◆ **ACTION ITEM**
After locating the line that contains "they did travel" in the records below, write out exactly that line and each line after it through the one that contains "Du Lishe and", and nothing else.

Dataset entries
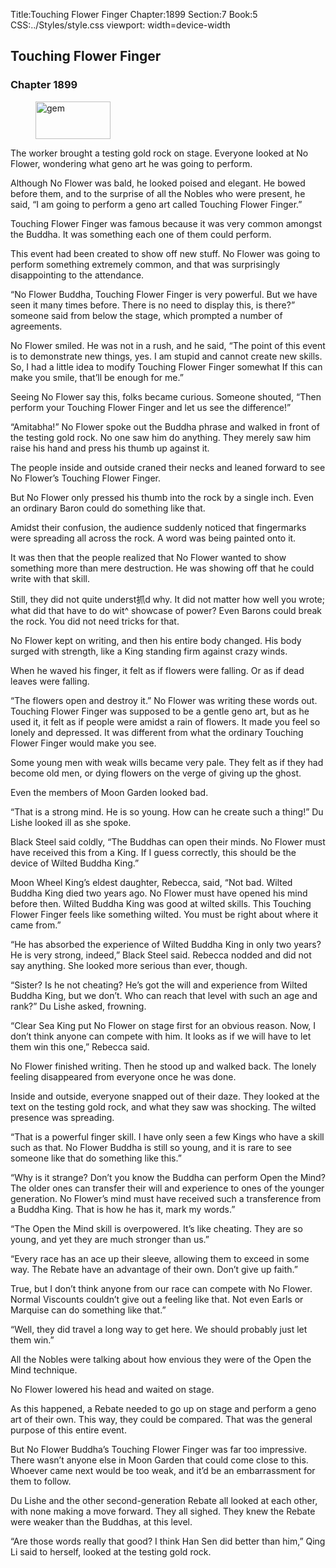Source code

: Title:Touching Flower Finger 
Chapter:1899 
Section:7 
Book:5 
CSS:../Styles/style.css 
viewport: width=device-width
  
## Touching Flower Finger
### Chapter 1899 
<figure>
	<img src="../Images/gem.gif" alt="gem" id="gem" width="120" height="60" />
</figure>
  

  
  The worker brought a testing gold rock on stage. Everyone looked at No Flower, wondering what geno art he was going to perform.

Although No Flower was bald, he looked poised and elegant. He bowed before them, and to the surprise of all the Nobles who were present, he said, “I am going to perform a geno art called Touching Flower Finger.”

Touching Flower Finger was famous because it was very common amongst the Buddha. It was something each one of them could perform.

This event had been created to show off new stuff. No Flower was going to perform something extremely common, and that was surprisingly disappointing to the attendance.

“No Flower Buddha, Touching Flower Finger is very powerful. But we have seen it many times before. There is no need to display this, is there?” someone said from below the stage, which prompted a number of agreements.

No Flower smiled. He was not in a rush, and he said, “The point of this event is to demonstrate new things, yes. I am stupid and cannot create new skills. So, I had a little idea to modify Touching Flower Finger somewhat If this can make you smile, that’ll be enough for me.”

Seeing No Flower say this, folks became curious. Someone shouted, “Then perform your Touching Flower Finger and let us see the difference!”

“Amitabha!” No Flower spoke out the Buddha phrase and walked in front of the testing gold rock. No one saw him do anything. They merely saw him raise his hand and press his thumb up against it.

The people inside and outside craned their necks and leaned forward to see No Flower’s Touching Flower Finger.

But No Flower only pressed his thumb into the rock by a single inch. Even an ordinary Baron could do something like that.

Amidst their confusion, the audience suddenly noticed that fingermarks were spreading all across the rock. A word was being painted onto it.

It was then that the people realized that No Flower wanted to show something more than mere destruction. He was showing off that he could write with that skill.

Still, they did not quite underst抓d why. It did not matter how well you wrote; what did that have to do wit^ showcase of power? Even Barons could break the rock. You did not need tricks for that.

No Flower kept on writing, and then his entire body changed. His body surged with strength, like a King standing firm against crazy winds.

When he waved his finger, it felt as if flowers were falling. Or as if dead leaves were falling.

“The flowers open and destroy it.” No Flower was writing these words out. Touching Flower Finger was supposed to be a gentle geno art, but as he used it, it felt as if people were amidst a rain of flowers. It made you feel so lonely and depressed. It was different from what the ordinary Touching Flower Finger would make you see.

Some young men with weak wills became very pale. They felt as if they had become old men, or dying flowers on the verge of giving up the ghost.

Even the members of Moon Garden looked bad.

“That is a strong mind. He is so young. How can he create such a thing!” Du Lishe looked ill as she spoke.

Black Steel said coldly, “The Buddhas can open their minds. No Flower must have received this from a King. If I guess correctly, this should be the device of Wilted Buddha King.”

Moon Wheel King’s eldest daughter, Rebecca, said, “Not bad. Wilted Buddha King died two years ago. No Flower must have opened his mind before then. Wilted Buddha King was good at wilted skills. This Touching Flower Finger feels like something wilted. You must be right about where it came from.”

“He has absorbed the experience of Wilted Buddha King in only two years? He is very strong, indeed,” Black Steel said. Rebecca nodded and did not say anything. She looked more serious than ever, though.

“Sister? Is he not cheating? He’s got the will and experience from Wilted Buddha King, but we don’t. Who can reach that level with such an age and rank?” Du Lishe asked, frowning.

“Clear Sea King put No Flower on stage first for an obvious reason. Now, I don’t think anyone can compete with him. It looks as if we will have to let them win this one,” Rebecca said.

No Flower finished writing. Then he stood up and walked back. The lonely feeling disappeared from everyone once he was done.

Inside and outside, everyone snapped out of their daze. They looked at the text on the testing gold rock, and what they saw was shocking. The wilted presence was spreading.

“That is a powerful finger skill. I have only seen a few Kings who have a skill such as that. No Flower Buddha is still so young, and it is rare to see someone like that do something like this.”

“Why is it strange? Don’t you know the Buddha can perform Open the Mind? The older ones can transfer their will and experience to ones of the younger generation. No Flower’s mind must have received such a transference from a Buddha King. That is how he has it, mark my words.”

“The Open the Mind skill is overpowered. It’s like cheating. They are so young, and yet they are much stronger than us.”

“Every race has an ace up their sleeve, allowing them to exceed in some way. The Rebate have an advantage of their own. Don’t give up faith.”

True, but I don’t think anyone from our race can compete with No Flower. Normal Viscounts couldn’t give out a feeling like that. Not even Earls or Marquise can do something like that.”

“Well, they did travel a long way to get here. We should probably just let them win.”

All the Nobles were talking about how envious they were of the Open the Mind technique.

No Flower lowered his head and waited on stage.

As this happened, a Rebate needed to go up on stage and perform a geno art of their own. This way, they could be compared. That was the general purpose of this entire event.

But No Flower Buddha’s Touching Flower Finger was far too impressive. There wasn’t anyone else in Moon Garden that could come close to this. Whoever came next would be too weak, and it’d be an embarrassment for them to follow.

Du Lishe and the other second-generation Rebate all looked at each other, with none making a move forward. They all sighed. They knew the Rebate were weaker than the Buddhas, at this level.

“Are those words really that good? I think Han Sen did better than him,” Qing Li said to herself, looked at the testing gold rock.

--

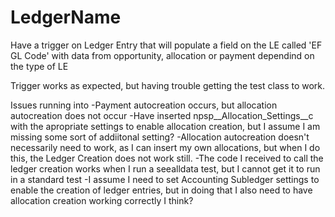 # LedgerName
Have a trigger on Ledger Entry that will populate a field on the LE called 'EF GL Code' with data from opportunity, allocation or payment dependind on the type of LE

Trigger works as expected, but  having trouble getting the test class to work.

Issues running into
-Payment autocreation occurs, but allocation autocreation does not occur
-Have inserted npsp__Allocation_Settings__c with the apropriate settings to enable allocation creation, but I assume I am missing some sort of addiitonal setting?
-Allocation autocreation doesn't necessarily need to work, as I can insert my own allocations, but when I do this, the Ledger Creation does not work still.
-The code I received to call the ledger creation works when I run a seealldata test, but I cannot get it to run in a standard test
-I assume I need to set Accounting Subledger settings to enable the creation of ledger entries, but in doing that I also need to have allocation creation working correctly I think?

◆ **ANSWER SECTION**
“Well, they did travel a long way to get here. We should probably just let them win.”

All the Nobles were talking about how envious they were of the Open the Mind technique.

No Flower lowered his head and waited on stage.

As this happened, a Rebate needed to go up on stage and perform a geno art of their own. This way, they could be compared. That was the general purpose of this entire event.

But No Flower Buddha’s Touching Flower Finger was far too impressive. There wasn’t anyone else in Moon Garden that could come close to this. Whoever came next would be too weak, and it’d be an embarrassment for them to follow.

Du Lishe and the other second-generation Rebate all looked at each other, with none making a move forward. They all sighed. They knew the Rebate were weaker than the Buddhas, at this level.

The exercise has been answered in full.